### Action item
List all lines of the data that include the string "version".
□ □ □ □ □ □ □
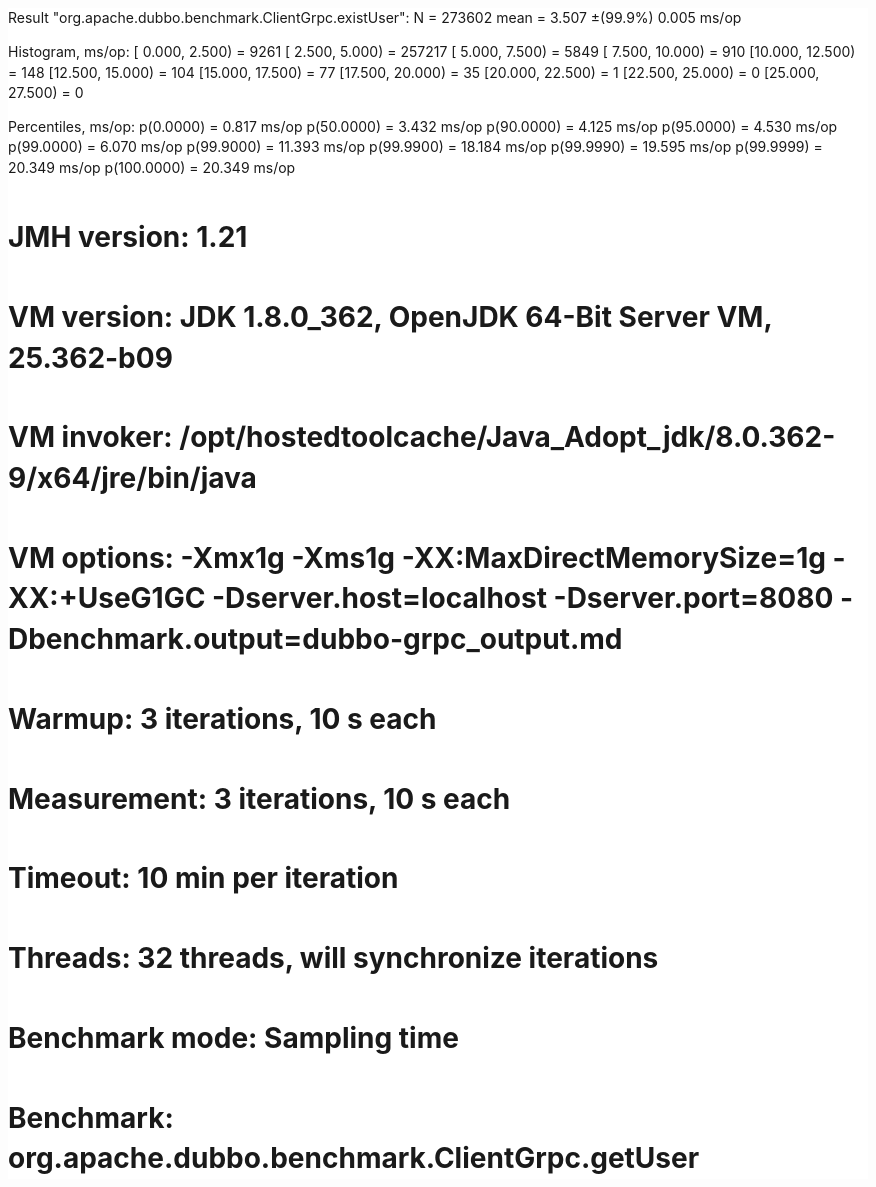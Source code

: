 

Result "org.apache.dubbo.benchmark.ClientGrpc.existUser":
  N = 273602
  mean =      3.507 ±(99.9%) 0.005 ms/op

  Histogram, ms/op:
    [ 0.000,  2.500) = 9261 
    [ 2.500,  5.000) = 257217 
    [ 5.000,  7.500) = 5849 
    [ 7.500, 10.000) = 910 
    [10.000, 12.500) = 148 
    [12.500, 15.000) = 104 
    [15.000, 17.500) = 77 
    [17.500, 20.000) = 35 
    [20.000, 22.500) = 1 
    [22.500, 25.000) = 0 
    [25.000, 27.500) = 0 

  Percentiles, ms/op:
      p(0.0000) =      0.817 ms/op
     p(50.0000) =      3.432 ms/op
     p(90.0000) =      4.125 ms/op
     p(95.0000) =      4.530 ms/op
     p(99.0000) =      6.070 ms/op
     p(99.9000) =     11.393 ms/op
     p(99.9900) =     18.184 ms/op
     p(99.9990) =     19.595 ms/op
     p(99.9999) =     20.349 ms/op
    p(100.0000) =     20.349 ms/op


# JMH version: 1.21
# VM version: JDK 1.8.0_362, OpenJDK 64-Bit Server VM, 25.362-b09
# VM invoker: /opt/hostedtoolcache/Java_Adopt_jdk/8.0.362-9/x64/jre/bin/java
# VM options: -Xmx1g -Xms1g -XX:MaxDirectMemorySize=1g -XX:+UseG1GC -Dserver.host=localhost -Dserver.port=8080 -Dbenchmark.output=dubbo-grpc_output.md
# Warmup: 3 iterations, 10 s each
# Measurement: 3 iterations, 10 s each
# Timeout: 10 min per iteration
# Threads: 32 threads, will synchronize iterations
# Benchmark mode: Sampling time
# Benchmark: org.apache.dubbo.benchmark.ClientGrpc.getUser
□ □ □ □ □ □ □
### Output
# JMH version: 1.21
# VM version: JDK 1.8.0_362, OpenJDK 64-Bit Server VM, 25.362-b09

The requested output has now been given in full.